**Records to use**
——

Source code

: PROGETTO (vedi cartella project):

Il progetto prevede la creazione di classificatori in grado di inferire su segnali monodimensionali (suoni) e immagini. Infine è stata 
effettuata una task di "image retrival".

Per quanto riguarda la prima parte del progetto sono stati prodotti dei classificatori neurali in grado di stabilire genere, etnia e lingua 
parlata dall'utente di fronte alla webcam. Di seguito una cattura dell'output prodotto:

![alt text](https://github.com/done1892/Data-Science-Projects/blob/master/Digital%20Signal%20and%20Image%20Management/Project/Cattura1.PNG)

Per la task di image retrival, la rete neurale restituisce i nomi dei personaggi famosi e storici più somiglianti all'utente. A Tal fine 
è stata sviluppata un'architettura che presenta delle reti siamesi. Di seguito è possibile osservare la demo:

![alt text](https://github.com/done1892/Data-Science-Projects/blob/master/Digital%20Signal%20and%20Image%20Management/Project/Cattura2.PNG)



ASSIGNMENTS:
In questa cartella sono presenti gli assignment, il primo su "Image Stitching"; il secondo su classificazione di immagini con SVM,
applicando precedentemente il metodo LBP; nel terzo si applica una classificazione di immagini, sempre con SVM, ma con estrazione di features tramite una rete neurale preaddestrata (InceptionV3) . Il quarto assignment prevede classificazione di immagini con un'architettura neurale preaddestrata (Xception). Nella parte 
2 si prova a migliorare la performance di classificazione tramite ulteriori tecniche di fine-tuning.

——

**Exercise instructions**
The records shown above are to be copied exactly, every one of them.

**Output for this task**
Source code

: PROGETTO (vedi cartella project):

Il progetto prevede la creazione di classificatori in grado di inferire su segnali monodimensionali (suoni) e immagini. Infine è stata 
effettuata una task di "image retrival".

Per quanto riguarda la prima parte del progetto sono stati prodotti dei classificatori neurali in grado di stabilire genere, etnia e lingua 
parlata dall'utente di fronte alla webcam. Di seguito una cattura dell'output prodotto:

![alt text](https://github.com/done1892/Data-Science-Projects/blob/master/Digital%20Signal%20and%20Image%20Management/Project/Cattura1.PNG)

Per la task di image retrival, la rete neurale restituisce i nomi dei personaggi famosi e storici più somiglianti all'utente. A Tal fine 
è stata sviluppata un'architettura che presenta delle reti siamesi. Di seguito è possibile osservare la demo:

![alt text](https://github.com/done1892/Data-Science-Projects/blob/master/Digital%20Signal%20and%20Image%20Management/Project/Cattura2.PNG)



ASSIGNMENTS:
In questa cartella sono presenti gli assignment, il primo su "Image Stitching"; il secondo su classificazione di immagini con SVM,
applicando precedentemente il metodo LBP; nel terzo si applica una classificazione di immagini, sempre con SVM, ma con estrazione di features tramite una rete neurale preaddestrata (InceptionV3) . Il quarto assignment prevede classificazione di immagini con un'architettura neurale preaddestrata (Xception). Nella parte 
2 si prova a migliorare la performance di classificazione tramite ulteriori tecniche di fine-tuning.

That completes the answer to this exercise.